Reflection on White Supremacy Teach-In Part 2

After attending the second part of the white supremacy teach-in at the Lake Norman Gathering, I was reminded of a post I wrote a few years ago. I decided to forward it to Jolena because I thought it might be another way to look at how we pre-judge others. When I originally wrote this post in 2003, I was 54 years old and thinking about how women seem to reach an age where we become basically invisible.
I wanted to examine how we develop ruts in our minds, well-worn roads and paths often traveled to our safe little mental compartments. That way when we meet someone new, we don’t have to give much effort into finding out more about them to determine if they are someone we would like to know better. We can instantly file them away in their compartment and save ourselves all that work. And enlightenment.
Groovy Minds
We are often lazy in exercising our minds and easily fall back on stereotypes that have grown comfortable – our prejudice against other races, other religions, or other forms of thinking or dress. Without the burden of thought, we can automatically take the smoothest path to an easy conclusion. We aren’t forced to bump along unknown mental pathways – we can feel comfortable in the ruts and grooves of our thinking, just like sitting at home in our favorite living room chair.

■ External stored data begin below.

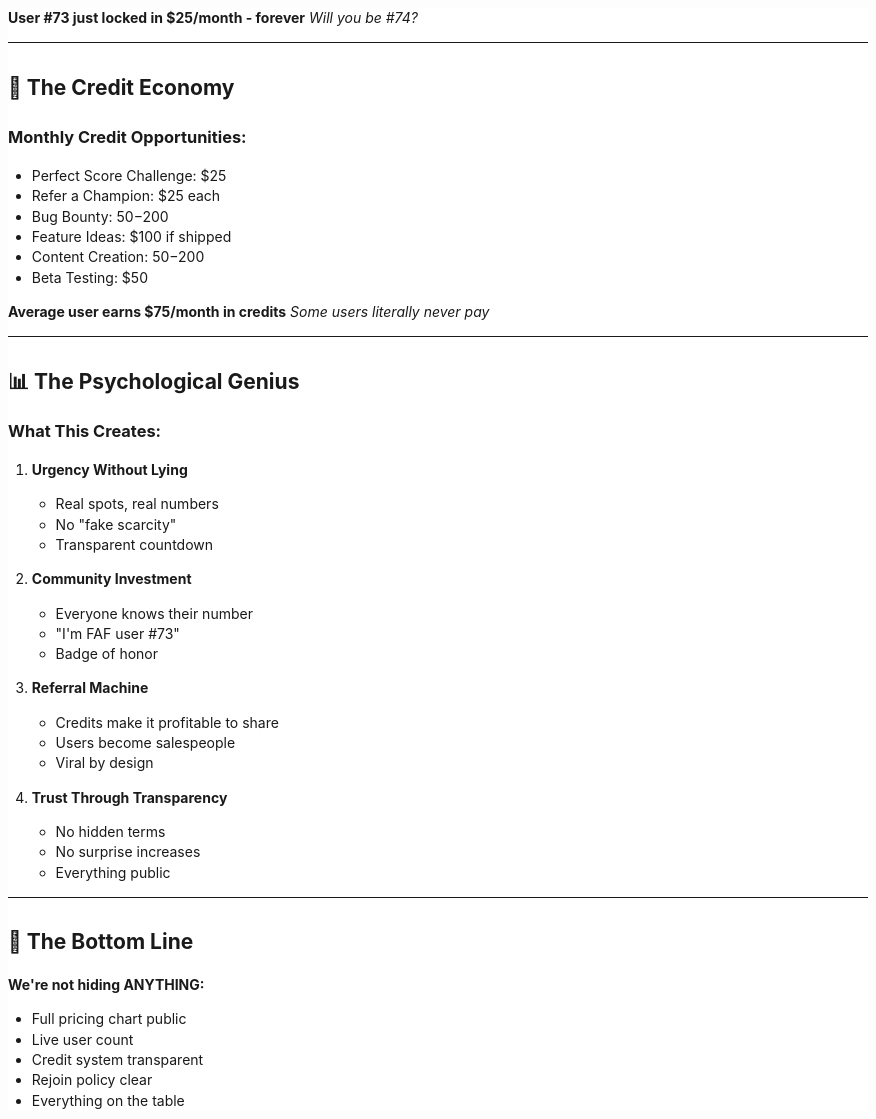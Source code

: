**User #73 just locked in $25/month - forever**
*Will you be #74?*

---

## 💎 The Credit Economy

### Monthly Credit Opportunities:
- Perfect Score Challenge: $25
- Refer a Champion: $25 each
- Bug Bounty: $50-$200
- Feature Ideas: $100 if shipped
- Content Creation: $50-$200
- Beta Testing: $50

**Average user earns $75/month in credits**
*Some users literally never pay*

---

## 📊 The Psychological Genius

### What This Creates:

1. **Urgency Without Lying**
   - Real spots, real numbers
   - No "fake scarcity"
   - Transparent countdown

2. **Community Investment**
   - Everyone knows their number
   - "I'm FAF user #73"
   - Badge of honor

3. **Referral Machine**
   - Credits make it profitable to share
   - Users become salespeople
   - Viral by design

4. **Trust Through Transparency**
   - No hidden terms
   - No surprise increases
   - Everything public

---

## 🚀 The Bottom Line

**We're not hiding ANYTHING:**
- Full pricing chart public
- Live user count
- Credit system transparent
- Rejoin policy clear
- Everything on the table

We don’t care or may even be afraid to make an effort to know someone, to learn about them, to make up our minds about them based on what we actually know. We want to immediately channel them into a preconceived segment within our minds. We meet someone and instantly begin to move them through our mental maze of various secure rooms. One room might simply have space for jerks. Another we reserve for black male teenagers. And yet another room for our category of invisible, boring wasp women in their fifties. So much less trouble, to save ourselves the exertion of listening and evaluating a human being based on facts and time.
We shortchange ourselves by allowing laziness to prevent us from finding out more about the people we meet in our everyday lives. What interesting lives or unique thoughts others might have to share with us, if only we allow ourselves the chance to be open.